CF is a progressive, life threatening condition that causes thick mucus to build up in the airways and digestive tract. Symptoms can include:
- chronic cough
- frequent chest colds and sinus infections
There is no cure for CF, but treatments can help extend a person’s lifespan and improve quality of life.
This article reviews the statistics surrounding CF, risk factors, how a person inherits the condition, and more.
According to a 2022 analysis, an estimated 162,428 people live with CF across 94 countries. Of these, they estimate doctors diagnosed about 65% of all cases.
The American Lung Association estimate is a bit lower. The organization indicates that about 70,000 people worldwide are living with CF. It also states that about 30,000 individuals in the United States have the condition, which is more common in Caucasian people.
The Cystic Fibrosis Foundation provides another estimate of about 105,00 diagnosed cases in 94 different countries. It also notes that it can affect people of any race or ethnicity.
According to the provided statistics, the estimated number of cases of CF worldwide is somewhere between 70,000 and 165,000.
The exact number of adults living with CF is not clear.
The Cystic Fibrosis Foundation notes that over half of those living with the condition in the United States are 18 years or older. According to the Cystic Fibrosis Foundation’s figures for people with CF, this equates to around 20,000 adults with the condition.
The American Lung Association’s estimates suggest that at least 15,000 adults in the United States have CF.
It is unclear how many adults have the condition worldwide.
According to the Cystic Fibrosis Foundation, doctors diagnose about 1,000 new cases of CF annually in the United States. About 75% of people with CF receive a diagnosis before the age of 2 years.
The Cystic Fibrosis Foundation states that over half of people with CF are aged 18 years or over, so fewer than 20,000 children in the United States have the condition. Roughly 55,000 children worldwide have a CF diagnosis.
However, these figures are estimates, and the actual number of cases may be different.
The main risk factor for CF is having two biological parents who carry the genetic mutation that characterizes CF.
Some factors can determine the severity of the condition. These include:
- exposure to smoke
- not gaining or maintaining sufficient weight
- lack of exercise or physical activity
- aging, as a person loses a little bit of lung function every year
Additionally, five classes of CF gene mutations exist. People with classes 1, 2, and 3 tend to have more severe symptoms.
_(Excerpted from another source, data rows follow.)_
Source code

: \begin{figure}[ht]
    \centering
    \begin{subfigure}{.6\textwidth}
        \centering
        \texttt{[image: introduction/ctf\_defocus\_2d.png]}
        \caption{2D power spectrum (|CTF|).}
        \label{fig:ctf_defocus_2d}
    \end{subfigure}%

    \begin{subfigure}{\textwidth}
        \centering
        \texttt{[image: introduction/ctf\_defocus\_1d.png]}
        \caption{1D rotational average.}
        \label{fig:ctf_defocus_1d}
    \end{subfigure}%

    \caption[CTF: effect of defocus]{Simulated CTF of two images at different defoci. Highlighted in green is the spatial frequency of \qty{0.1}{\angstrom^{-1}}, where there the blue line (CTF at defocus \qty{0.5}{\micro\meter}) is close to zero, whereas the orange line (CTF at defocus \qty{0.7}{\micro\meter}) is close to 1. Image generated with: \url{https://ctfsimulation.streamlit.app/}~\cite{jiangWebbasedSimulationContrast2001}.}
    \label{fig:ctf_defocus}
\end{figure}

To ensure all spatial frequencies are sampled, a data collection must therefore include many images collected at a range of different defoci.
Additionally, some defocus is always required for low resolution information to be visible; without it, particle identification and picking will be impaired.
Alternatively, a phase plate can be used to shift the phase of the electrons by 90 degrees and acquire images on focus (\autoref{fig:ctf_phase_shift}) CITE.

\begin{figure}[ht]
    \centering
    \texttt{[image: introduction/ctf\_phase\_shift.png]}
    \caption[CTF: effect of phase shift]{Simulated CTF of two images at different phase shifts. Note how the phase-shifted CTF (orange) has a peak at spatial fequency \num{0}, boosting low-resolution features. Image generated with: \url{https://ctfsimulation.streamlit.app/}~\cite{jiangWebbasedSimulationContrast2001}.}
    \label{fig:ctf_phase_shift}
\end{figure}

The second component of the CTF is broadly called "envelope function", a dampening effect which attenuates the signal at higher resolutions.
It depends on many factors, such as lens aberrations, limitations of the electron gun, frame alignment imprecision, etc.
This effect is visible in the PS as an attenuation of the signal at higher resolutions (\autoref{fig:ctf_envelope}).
The CF gene is recessive. This means a person has to inherit two copies of the gene, one from each biological parent, to have the condition. For someone to have CF, both parents need to be carriers or have CF themselves.
The risks of a child having CF if both biological parents are carriers with one gene mutation are as follows:
- 25% risk that the child will neither have nor be a carrier of CF
- 50% risk that the child will be a carrier of CF but not have the condition
- 25% risk that the child will have CF
Currently, researchers know of more than 1,700 mutations that can cause CF. Screening tests only look at the most common ones, so it is possible an infant may have CF even if screening tests come back negative.
The following sections provide answers to frequently asked questions about CF.
Who is most likely to get cystic fibrosis?
According to the American Lung Association, CF is most common in Caucasian people. However, individuals of every race and ethnicity can have the condition.
Is cystic fibrosis still terminal?
CF still has no cure. Treatments have come a long way and allow people to live into their 40s and beyond. Studies continue to look for a cure and ways to increase quality of life.
What are the odds of getting cystic fibrosis?
Both biological parents need to be carriers for someone to have CF. If both parents carry one mutated gene, their child has a 25% or 1 in 4 risk of developing CF.
Cystic fibrosis (CF) is a genetic condition that affects anywhere from 70,000 to around 162,428 people worldwide. It affects both adults and children.
A person needs to inherit two mutated copies of the CF gene to have CF. This means both biological parents need to be carriers for the individual to have CF.
Treatments have improved greatly over the past several decades, allowing people to live longer and healthier lives with CF.